## YOUR OBJECTIVE
Repeat each record exactly as written, and drop any images.

## DATA PROVIDED

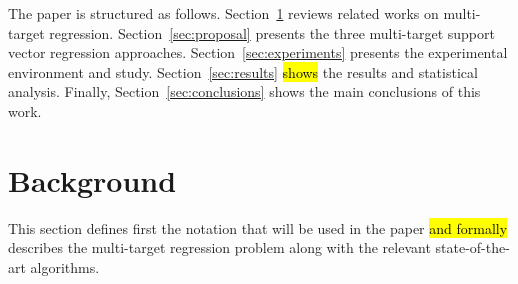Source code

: \documentclass[preprint,12pt]{elsarticle}
\begin{document}
The paper is structured as follows. Section~\ref{sec:background} reviews related works on multi-target regression. Section~\ref{sec:proposal} presents the three multi-target support vector regression approaches. Section~\ref{sec:experiments} presents the experimental environment and study. Section~\ref{sec:results} \hl{shows} the results and statistical analysis. Finally, Section~\ref{sec:conclusions} shows the main conclusions of this work.
\newpage
\section{Background}\label{sec:background}
This section defines first the notation that will be used in the paper \hl{and formally} describes the multi-target regression problem along with the relevant state-of-the-art algorithms. 
\end{document}
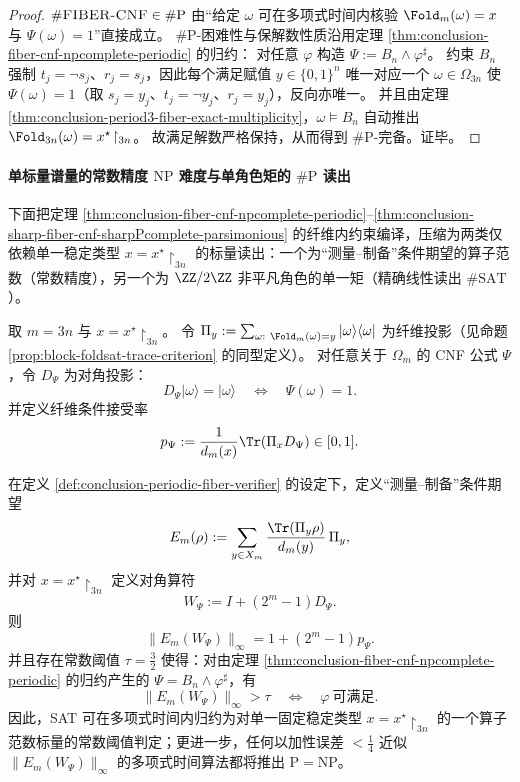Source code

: \begin{proof}
\(\#\textsc{FIBER-CNF}\in\#\mathrm{P}\) 由“给定 \(\omega\) 可在多项式时间内核验 \(\Fold_m(\omega)=x\) 与 \(\Psi(\omega)=1\)”直接成立。
\(\#\mathrm{P}\)-困难性与保解数性质沿用定理 \ref{thm:conclusion-fiber-cnf-npcomplete-periodic} 的归约：
对任意 \(\varphi\) 构造 \(\Psi:=B_n\wedge\varphi^\sharp\)。
约束 \(B_n\) 强制 \(t_j=\neg s_j\)、\(r_j=s_j\)，因此每个满足赋值 \(y\in\{0,1\}^n\) 唯一对应一个 \(\omega\in\Omega_{3n}\) 使 \(\Psi(\omega)=1\)（取 \(s_j=y_j\)、\(t_j=\neg y_j\)、\(r_j=y_j\)），反向亦唯一。
并且由定理 \ref{thm:conclusion-period3-fiber-exact-multiplicity}，\(\omega\models B_n\) 自动推出 \(\Fold_{3n}(\omega)=x^\star\!\upharpoonright_{3n}\)。
故满足解数严格保持，从而得到 \(\#\mathrm{P}\)-完备。证毕。
\end{proof}

\paragraph{单标量谱量的常数精度 \(\mathrm{NP}\) 难度与单角色矩的 \(\#\mathrm{P}\) 读出}
下面把定理 \ref{thm:conclusion-fiber-cnf-npcomplete-periodic}--\ref{thm:conclusion-sharp-fiber-cnf-sharpPcomplete-parsimonious} 的纤维内约束编译，压缩为两类仅依赖单一稳定类型 \(x=x^\star\!\upharpoonright_{3n}\) 的标量读出：一个为“测量--制备”条件期望的算子范数（常数精度），另一个为 \(\ZZ/2\ZZ\) 非平凡角色的单一矩（精确线性读出 \(\#\mathrm{SAT}\)）。

\begin{definition}[固定周期纤维上的验证投影与接受率]\label{def:conclusion-periodic-fiber-verifier}
取 \(m=3n\) 与 \(x=x^\star\!\upharpoonright_{3n}\)。
令 \(\Pi_y:=\sum_{\omega:\ \Fold_m(\omega)=y}|\omega\rangle\langle\omega|\) 为纤维投影（见命题 \ref{prop:block-foldsat-trace-criterion} 的同型定义）。
对任意关于 \(\Omega_m\) 的 CNF 公式 \(\Psi\)，令 \(D_\Psi\) 为对角投影：
\[
D_\Psi|\omega\rangle=|\omega\rangle
\quad\Longleftrightarrow\quad
\Psi(\omega)=1.
\]
并定义纤维条件接受率
\[
p_\Psi:=\frac{1}{d_m(x)}\Tr(\Pi_xD_\Psi)\in[0,1].
\]
\end{definition}

\begin{theorem}[固定周期稳定类型上的常数阈值可满足性判别]\label{thm:conclusion-periodic-fiber-constant-threshold-np-hard}
在定义 \ref{def:conclusion-periodic-fiber-verifier} 的设定下，定义“测量--制备”条件期望
\[
E_m(\rho):=\sum_{y\in X_m}\frac{\Tr(\Pi_y\rho)}{d_m(y)}\,\Pi_y,
\]
并对 \(x=x^\star\!\upharpoonright_{3n}\) 定义对角算符
\[
W_\Psi:=I+(2^{m}-1)D_\Psi.
\]
则
\[
\|E_m(W_\Psi)\|_{\infty}=1+(2^{m}-1)p_\Psi.
\]
并且存在常数阈值 \(\tau=\tfrac32\) 使得：对由定理 \ref{thm:conclusion-fiber-cnf-npcomplete-periodic} 的归约产生的 \(\Psi=B_n\wedge\varphi^\sharp\)，有
\[
\|E_m(W_\Psi)\|_{\infty}>\tau
\quad\Longleftrightarrow\quad
\varphi\ \text{可满足}.
\]
因此，SAT 可在多项式时间内归约为对单一固定稳定类型 \(x=x^\star\!\upharpoonright_{3n}\) 的一个算子范数标量的常数阈值判定；更进一步，任何以加性误差 \(<\tfrac14\) 近似 \(\|E_m(W_\Psi)\|_\infty\) 的多项式时间算法都将推出 \(\mathrm{P}=\mathrm{NP}\)。
\end{theorem}

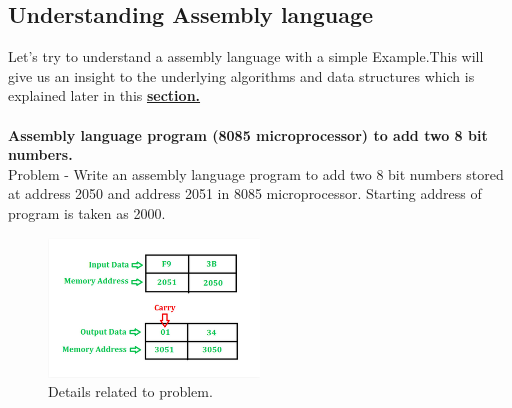 \documentclass[12pt]{article}
\begin{document}
\subsection{Understanding Assembly language }
Let's try to understand a assembly language with a simple Example.This will give us an insight to the underlying algorithms and data structures which is explained later in this \hyperlink{link_algo}{\textbf{section.}}\\\\
\textbf{Assembly language program (8085 microprocessor) to add two 8 bit numbers.}\\
Problem - Write an assembly language program to add two 8 bit numbers stored at address 2050 and address 2051 in 8085 microprocessor. Starting address of program is taken as 2000.\\
\begin{figure}[H]
\centering
\includegraphics[width=0.5\textwidth]{geeks.png}
\caption{\label{fig:prob}Details related to problem.}
\end{figure}
\end{document}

## TASK ANSWER
Source code

: \documentclass[preprint,12pt]{elsarticle}
\begin{document}
The paper is structured as follows. Section~\ref{sec:background} reviews related works on multi-target regression. Section~\ref{sec:proposal} presents the three multi-target support vector regression approaches. Section~\ref{sec:experiments} presents the experimental environment and study. Section~\ref{sec:results} \hl{shows} the results and statistical analysis. Finally, Section~\ref{sec:conclusions} shows the main conclusions of this work.
\newpage
\section{Background}\label{sec:background}
This section defines first the notation that will be used in the paper \hl{and formally} describes the multi-target regression problem along with the relevant state-of-the-art algorithms. 
\end{document}
Source code

: \begin{proof}
\(\#\textsc{FIBER-CNF}\in\#\mathrm{P}\) 由“给定 \(\omega\) 可在多项式时间内核验 \(\Fold_m(\omega)=x\) 与 \(\Psi(\omega)=1\)”直接成立。
\(\#\mathrm{P}\)-困难性与保解数性质沿用定理 \ref{thm:conclusion-fiber-cnf-npcomplete-periodic} 的归约：
对任意 \(\varphi\) 构造 \(\Psi:=B_n\wedge\varphi^\sharp\)。
约束 \(B_n\) 强制 \(t_j=\neg s_j\)、\(r_j=s_j\)，因此每个满足赋值 \(y\in\{0,1\}^n\) 唯一对应一个 \(\omega\in\Omega_{3n}\) 使 \(\Psi(\omega)=1\)（取 \(s_j=y_j\)、\(t_j=\neg y_j\)、\(r_j=y_j\)），反向亦唯一。
并且由定理 \ref{thm:conclusion-period3-fiber-exact-multiplicity}，\(\omega\models B_n\) 自动推出 \(\Fold_{3n}(\omega)=x^\star\!\upharpoonright_{3n}\)。
故满足解数严格保持，从而得到 \(\#\mathrm{P}\)-完备。证毕。
\end{proof}

\paragraph{单标量谱量的常数精度 \(\mathrm{NP}\) 难度与单角色矩的 \(\#\mathrm{P}\) 读出}
下面把定理 \ref{thm:conclusion-fiber-cnf-npcomplete-periodic}--\ref{thm:conclusion-sharp-fiber-cnf-sharpPcomplete-parsimonious} 的纤维内约束编译，压缩为两类仅依赖单一稳定类型 \(x=x^\star\!\upharpoonright_{3n}\) 的标量读出：一个为“测量--制备”条件期望的算子范数（常数精度），另一个为 \(\ZZ/2\ZZ\) 非平凡角色的单一矩（精确线性读出 \(\#\mathrm{SAT}\)）。

\begin{definition}[固定周期纤维上的验证投影与接受率]\label{def:conclusion-periodic-fiber-verifier}
取 \(m=3n\) 与 \(x=x^\star\!\upharpoonright_{3n}\)。
令 \(\Pi_y:=\sum_{\omega:\ \Fold_m(\omega)=y}|\omega\rangle\langle\omega|\) 为纤维投影（见命题 \ref{prop:block-foldsat-trace-criterion} 的同型定义）。
对任意关于 \(\Omega_m\) 的 CNF 公式 \(\Psi\)，令 \(D_\Psi\) 为对角投影：
\[
D_\Psi|\omega\rangle=|\omega\rangle
\quad\Longleftrightarrow\quad
\Psi(\omega)=1.
\]
并定义纤维条件接受率
\[
p_\Psi:=\frac{1}{d_m(x)}\Tr(\Pi_xD_\Psi)\in[0,1].
\]
\end{definition}

\begin{theorem}[固定周期稳定类型上的常数阈值可满足性判别]\label{thm:conclusion-periodic-fiber-constant-threshold-np-hard}
在定义 \ref{def:conclusion-periodic-fiber-verifier} 的设定下，定义“测量--制备”条件期望
\[
E_m(\rho):=\sum_{y\in X_m}\frac{\Tr(\Pi_y\rho)}{d_m(y)}\,\Pi_y,
\]
并对 \(x=x^\star\!\upharpoonright_{3n}\) 定义对角算符
\[
W_\Psi:=I+(2^{m}-1)D_\Psi.
\]
则
\[
\|E_m(W_\Psi)\|_{\infty}=1+(2^{m}-1)p_\Psi.
\]
并且存在常数阈值 \(\tau=\tfrac32\) 使得：对由定理 \ref{thm:conclusion-fiber-cnf-npcomplete-periodic} 的归约产生的 \(\Psi=B_n\wedge\varphi^\sharp\)，有
\[
\|E_m(W_\Psi)\|_{\infty}>\tau
\quad\Longleftrightarrow\quad
\varphi\ \text{可满足}.
\]
因此，SAT 可在多项式时间内归约为对单一固定稳定类型 \(x=x^\star\!\upharpoonright_{3n}\) 的一个算子范数标量的常数阈值判定；更进一步，任何以加性误差 \(<\tfrac14\) 近似 \(\|E_m(W_\Psi)\|_\infty\) 的多项式时间算法都将推出 \(\mathrm{P}=\mathrm{NP}\)。
\end{theorem}

 \documentclass[12pt]{article}
\begin{document}
\subsection{Understanding Assembly language }
Let's try to understand a assembly language with a simple Example.This will give us an insight to the underlying algorithms and data structures which is explained later in this \hyperlink{link_algo}{\textbf{section.}}\\\\
\textbf{Assembly language program (8085 microprocessor) to add two 8 bit numbers.}\\
Problem - Write an assembly language program to add two 8 bit numbers stored at address 2050 and address 2051 in 8085 microprocessor. Starting address of program is taken as 2000.\\
\begin{figure}[H]
\centering
\includegraphics[width=0.5\textwidth]{geeks.png}
\caption{\label{fig:prob}Details related to problem.}
\end{figure}
\end{document}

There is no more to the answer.